In the material below, which lines hold the word "DynamicOCServer"? Pick each one out.
───── DATA FOR ANALYSIS ─────
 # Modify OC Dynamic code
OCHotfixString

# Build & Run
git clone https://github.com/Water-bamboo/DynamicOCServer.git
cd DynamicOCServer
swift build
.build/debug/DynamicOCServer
─────
───── DATA FOR ANALYSIS ─────
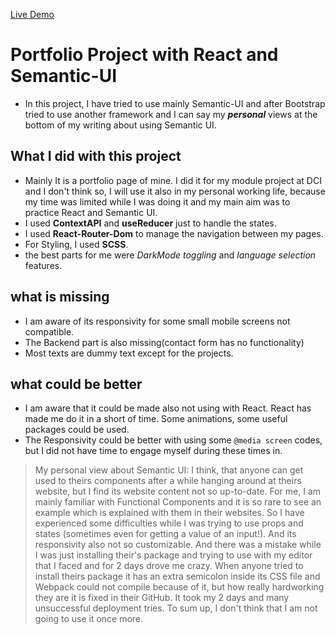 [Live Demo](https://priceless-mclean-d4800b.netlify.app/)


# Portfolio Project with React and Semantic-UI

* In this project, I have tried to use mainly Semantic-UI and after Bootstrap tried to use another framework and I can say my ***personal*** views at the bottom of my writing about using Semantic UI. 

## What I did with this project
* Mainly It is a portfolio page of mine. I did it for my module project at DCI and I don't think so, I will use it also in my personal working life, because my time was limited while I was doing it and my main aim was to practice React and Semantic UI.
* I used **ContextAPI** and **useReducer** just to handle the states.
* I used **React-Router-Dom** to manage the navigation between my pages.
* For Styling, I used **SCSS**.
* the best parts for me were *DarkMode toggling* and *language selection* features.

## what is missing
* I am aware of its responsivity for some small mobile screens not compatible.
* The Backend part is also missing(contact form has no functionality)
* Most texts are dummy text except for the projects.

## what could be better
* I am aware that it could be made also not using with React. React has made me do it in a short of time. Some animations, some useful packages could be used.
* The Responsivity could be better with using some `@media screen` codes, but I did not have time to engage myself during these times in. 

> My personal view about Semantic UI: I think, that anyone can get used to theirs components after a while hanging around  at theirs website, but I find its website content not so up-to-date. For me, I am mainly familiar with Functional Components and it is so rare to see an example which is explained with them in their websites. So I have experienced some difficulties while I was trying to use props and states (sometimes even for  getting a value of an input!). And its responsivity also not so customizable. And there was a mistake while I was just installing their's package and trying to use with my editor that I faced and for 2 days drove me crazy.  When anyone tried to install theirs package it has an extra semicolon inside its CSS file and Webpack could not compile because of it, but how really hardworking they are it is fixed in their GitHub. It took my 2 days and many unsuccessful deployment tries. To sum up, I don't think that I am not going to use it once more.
─────
───── DATA FOR ANALYSIS ─────
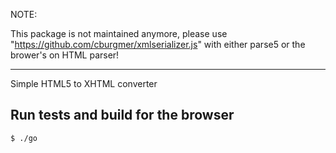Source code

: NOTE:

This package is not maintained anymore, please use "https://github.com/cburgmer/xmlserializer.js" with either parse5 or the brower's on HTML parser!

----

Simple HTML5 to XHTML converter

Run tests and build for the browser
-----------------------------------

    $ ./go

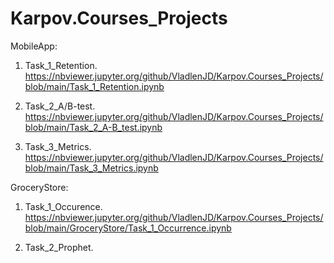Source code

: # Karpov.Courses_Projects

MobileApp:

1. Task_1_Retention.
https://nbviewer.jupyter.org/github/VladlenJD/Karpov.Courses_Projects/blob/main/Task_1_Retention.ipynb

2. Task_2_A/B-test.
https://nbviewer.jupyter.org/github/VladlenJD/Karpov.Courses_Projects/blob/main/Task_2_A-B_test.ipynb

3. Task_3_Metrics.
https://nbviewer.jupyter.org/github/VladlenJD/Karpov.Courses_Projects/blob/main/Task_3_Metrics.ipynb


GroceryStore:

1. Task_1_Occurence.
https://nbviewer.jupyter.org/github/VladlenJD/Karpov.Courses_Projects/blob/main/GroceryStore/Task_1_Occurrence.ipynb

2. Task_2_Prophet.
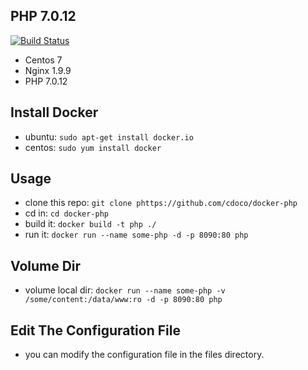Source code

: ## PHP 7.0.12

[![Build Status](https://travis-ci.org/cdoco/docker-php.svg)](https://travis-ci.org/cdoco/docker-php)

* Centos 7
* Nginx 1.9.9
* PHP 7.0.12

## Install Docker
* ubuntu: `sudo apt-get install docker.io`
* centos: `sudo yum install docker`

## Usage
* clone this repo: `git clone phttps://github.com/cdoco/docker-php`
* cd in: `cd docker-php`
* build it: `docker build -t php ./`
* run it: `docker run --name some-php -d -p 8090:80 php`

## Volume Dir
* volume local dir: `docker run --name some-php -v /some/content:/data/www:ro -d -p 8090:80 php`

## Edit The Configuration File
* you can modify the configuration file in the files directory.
─────
### RESULT OF THIS TASK
git clone https://github.com/Water-bamboo/DynamicOCServer.git
cd DynamicOCServer
.build/debug/DynamicOCServer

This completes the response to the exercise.